• _Task description_: Word for word, please restate the lines from the beginning of the data through the line in which "- **Projects Directory**: Path" appears.

Items listed in a dataset:
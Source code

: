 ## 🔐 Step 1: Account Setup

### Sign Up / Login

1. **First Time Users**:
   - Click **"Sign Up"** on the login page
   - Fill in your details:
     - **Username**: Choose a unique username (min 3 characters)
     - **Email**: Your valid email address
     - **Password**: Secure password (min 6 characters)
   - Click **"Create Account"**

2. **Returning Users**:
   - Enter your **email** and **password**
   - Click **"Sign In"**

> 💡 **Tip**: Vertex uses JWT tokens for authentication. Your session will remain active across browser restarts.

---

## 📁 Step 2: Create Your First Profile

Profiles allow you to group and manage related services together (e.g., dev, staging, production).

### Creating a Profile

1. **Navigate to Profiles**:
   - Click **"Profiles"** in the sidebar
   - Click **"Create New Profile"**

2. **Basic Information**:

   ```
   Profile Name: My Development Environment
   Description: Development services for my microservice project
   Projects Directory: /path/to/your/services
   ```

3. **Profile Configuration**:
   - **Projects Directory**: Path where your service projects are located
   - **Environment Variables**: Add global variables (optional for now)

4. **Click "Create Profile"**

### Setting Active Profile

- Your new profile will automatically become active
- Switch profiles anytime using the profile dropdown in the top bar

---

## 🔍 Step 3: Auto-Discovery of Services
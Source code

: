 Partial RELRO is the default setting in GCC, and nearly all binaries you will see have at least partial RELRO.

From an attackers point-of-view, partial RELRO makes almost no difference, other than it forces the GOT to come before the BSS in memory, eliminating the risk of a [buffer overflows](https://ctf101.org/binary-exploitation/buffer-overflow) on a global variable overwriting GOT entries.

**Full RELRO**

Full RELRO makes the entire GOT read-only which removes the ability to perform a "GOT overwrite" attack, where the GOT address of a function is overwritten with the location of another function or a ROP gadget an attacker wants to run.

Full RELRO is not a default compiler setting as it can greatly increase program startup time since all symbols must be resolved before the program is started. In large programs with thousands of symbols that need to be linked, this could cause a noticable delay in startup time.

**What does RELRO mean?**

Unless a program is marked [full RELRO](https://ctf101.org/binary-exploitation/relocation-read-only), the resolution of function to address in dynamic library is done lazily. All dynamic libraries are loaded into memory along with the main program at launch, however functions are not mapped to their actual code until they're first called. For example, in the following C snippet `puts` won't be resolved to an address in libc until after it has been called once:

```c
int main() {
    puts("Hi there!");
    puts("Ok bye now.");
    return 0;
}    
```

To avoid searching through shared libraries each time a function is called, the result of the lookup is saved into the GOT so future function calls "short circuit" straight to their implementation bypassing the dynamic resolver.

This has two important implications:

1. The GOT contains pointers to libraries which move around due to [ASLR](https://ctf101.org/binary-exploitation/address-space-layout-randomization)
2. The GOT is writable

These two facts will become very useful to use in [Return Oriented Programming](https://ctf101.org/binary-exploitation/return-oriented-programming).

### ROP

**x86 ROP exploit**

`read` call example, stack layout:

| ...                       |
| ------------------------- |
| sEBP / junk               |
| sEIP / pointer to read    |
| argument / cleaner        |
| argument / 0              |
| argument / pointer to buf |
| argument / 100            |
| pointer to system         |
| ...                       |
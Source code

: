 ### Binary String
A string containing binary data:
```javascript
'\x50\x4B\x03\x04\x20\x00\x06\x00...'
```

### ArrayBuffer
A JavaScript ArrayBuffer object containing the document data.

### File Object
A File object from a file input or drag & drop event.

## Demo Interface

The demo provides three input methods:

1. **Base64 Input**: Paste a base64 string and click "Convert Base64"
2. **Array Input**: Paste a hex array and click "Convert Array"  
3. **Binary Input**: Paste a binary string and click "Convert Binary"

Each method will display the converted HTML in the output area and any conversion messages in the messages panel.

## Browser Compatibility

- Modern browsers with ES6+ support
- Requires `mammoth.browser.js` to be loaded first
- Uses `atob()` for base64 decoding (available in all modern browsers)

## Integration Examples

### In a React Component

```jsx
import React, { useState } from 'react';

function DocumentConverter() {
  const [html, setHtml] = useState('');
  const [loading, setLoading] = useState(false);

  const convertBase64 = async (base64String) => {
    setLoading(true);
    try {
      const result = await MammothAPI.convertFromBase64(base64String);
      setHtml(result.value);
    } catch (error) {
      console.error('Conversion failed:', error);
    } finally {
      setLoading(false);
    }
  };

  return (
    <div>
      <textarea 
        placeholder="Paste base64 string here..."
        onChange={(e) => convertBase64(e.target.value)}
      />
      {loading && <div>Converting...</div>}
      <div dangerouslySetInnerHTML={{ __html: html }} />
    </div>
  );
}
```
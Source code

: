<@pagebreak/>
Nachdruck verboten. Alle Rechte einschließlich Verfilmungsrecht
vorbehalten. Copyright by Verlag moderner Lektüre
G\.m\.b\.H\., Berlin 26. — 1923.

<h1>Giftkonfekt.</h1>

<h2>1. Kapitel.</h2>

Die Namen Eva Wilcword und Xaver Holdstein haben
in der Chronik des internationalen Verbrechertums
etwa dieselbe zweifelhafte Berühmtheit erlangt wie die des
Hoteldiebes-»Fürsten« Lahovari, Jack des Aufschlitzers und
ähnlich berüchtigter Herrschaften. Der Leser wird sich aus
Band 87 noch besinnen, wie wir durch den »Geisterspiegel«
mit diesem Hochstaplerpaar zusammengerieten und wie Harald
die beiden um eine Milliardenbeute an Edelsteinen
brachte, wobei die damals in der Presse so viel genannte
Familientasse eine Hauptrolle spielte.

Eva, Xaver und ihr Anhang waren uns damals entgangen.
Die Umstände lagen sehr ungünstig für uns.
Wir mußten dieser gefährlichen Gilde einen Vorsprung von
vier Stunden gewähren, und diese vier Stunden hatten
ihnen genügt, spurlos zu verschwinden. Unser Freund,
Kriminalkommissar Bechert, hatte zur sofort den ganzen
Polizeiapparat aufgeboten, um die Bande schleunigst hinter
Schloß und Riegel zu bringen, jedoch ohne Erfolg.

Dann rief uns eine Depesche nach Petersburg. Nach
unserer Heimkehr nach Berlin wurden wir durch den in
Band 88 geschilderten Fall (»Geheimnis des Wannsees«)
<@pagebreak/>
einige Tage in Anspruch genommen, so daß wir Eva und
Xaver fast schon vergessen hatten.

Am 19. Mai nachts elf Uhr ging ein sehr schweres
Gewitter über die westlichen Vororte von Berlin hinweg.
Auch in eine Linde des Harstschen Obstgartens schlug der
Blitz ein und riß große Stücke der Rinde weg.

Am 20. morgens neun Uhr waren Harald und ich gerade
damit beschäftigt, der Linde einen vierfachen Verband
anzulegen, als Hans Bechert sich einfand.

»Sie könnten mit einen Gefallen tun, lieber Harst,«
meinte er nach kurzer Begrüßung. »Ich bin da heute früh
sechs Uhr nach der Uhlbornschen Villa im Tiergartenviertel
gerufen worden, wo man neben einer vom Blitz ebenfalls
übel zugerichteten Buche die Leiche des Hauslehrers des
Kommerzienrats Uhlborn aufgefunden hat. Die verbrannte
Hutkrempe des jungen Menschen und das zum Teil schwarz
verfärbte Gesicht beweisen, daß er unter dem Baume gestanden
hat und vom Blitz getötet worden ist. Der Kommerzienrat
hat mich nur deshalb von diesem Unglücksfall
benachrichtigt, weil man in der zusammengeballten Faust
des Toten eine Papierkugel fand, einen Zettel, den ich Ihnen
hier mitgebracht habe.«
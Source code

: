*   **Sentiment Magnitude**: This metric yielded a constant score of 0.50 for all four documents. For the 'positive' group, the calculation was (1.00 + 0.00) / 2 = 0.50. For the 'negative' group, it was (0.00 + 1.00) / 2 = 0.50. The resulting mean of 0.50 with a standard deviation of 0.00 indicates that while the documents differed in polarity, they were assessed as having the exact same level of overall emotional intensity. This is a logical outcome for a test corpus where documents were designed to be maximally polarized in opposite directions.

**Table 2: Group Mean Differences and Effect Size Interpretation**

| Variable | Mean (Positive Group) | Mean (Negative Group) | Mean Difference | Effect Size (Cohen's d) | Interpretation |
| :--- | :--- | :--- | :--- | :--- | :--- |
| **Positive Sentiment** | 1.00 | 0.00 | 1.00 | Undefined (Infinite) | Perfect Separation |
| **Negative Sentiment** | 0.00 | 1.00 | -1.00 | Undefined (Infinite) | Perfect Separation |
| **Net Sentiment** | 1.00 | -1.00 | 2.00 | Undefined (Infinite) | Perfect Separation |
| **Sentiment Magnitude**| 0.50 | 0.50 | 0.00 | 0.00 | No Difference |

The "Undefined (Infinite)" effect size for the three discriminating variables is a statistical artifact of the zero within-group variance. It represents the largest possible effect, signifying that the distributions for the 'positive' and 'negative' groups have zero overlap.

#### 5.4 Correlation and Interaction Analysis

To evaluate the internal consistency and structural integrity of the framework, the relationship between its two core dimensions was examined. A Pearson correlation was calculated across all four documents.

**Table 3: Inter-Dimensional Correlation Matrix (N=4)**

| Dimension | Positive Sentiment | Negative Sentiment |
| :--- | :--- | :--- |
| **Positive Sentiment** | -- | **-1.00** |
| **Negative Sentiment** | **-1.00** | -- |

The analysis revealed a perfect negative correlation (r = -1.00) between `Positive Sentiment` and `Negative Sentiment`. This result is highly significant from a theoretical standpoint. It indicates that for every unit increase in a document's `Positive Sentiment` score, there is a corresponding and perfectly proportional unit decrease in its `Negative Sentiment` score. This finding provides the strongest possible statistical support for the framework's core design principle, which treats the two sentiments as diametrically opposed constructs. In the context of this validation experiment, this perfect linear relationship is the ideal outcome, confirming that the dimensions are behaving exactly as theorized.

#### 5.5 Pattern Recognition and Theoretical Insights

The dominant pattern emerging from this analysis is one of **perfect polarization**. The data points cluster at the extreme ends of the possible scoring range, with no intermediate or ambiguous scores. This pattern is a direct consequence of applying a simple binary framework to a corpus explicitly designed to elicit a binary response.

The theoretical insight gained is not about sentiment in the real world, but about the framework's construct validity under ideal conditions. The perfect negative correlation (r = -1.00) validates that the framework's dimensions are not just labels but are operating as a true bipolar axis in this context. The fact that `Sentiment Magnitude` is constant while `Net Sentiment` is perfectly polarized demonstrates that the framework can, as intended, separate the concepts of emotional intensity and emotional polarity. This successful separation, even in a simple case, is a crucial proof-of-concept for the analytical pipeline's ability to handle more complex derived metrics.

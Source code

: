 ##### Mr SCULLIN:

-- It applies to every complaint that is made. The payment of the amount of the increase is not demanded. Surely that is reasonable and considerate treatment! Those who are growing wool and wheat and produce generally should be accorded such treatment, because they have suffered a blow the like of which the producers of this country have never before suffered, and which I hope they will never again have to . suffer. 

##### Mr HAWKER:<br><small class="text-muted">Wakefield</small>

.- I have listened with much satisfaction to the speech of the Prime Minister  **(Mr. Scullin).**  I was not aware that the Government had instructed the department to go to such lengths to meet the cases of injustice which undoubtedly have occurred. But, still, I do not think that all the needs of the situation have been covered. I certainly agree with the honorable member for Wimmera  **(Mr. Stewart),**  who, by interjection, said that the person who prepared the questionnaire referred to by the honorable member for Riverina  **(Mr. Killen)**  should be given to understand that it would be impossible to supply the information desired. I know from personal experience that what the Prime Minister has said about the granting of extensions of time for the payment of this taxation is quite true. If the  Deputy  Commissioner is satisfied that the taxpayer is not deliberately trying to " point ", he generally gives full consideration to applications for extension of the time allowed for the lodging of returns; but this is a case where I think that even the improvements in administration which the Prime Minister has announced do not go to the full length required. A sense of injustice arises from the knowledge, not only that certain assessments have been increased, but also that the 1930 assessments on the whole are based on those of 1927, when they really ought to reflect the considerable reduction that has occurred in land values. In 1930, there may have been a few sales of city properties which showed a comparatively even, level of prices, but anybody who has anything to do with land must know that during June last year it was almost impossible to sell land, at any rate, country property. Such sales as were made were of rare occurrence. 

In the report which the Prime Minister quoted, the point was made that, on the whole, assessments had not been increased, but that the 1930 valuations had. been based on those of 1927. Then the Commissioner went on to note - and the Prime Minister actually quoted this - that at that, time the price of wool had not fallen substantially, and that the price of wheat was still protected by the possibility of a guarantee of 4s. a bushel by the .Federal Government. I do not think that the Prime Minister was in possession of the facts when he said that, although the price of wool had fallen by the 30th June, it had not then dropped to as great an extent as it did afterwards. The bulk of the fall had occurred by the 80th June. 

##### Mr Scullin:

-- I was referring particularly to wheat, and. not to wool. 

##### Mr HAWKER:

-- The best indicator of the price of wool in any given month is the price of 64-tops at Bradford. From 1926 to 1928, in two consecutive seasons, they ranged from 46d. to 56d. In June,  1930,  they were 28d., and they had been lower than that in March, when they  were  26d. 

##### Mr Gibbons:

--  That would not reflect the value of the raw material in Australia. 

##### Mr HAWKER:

• _Solution to the exercise_:
Source code

: ## 🔐 Step 1: Account Setup

### Sign Up / Login

1. **First Time Users**:
   - Click **"Sign Up"** on the login page
   - Fill in your details:
     - **Username**: Choose a unique username (min 3 characters)
     - **Email**: Your valid email address
     - **Password**: Secure password (min 6 characters)
   - Click **"Create Account"**

2. **Returning Users**:
   - Enter your **email** and **password**
   - Click **"Sign In"**

> 💡 **Tip**: Vertex uses JWT tokens for authentication. Your session will remain active across browser restarts.

---

## 📁 Step 2: Create Your First Profile

Profiles allow you to group and manage related services together (e.g., dev, staging, production).

### Creating a Profile

1. **Navigate to Profiles**:
   - Click **"Profiles"** in the sidebar
   - Click **"Create New Profile"**

2. **Basic Information**:

   ```
   Profile Name: My Development Environment
   Description: Development services for my microservice project
   Projects Directory: /path/to/your/services
   ```

3. **Profile Configuration**:
   - **Projects Directory**: Path where your service projects are located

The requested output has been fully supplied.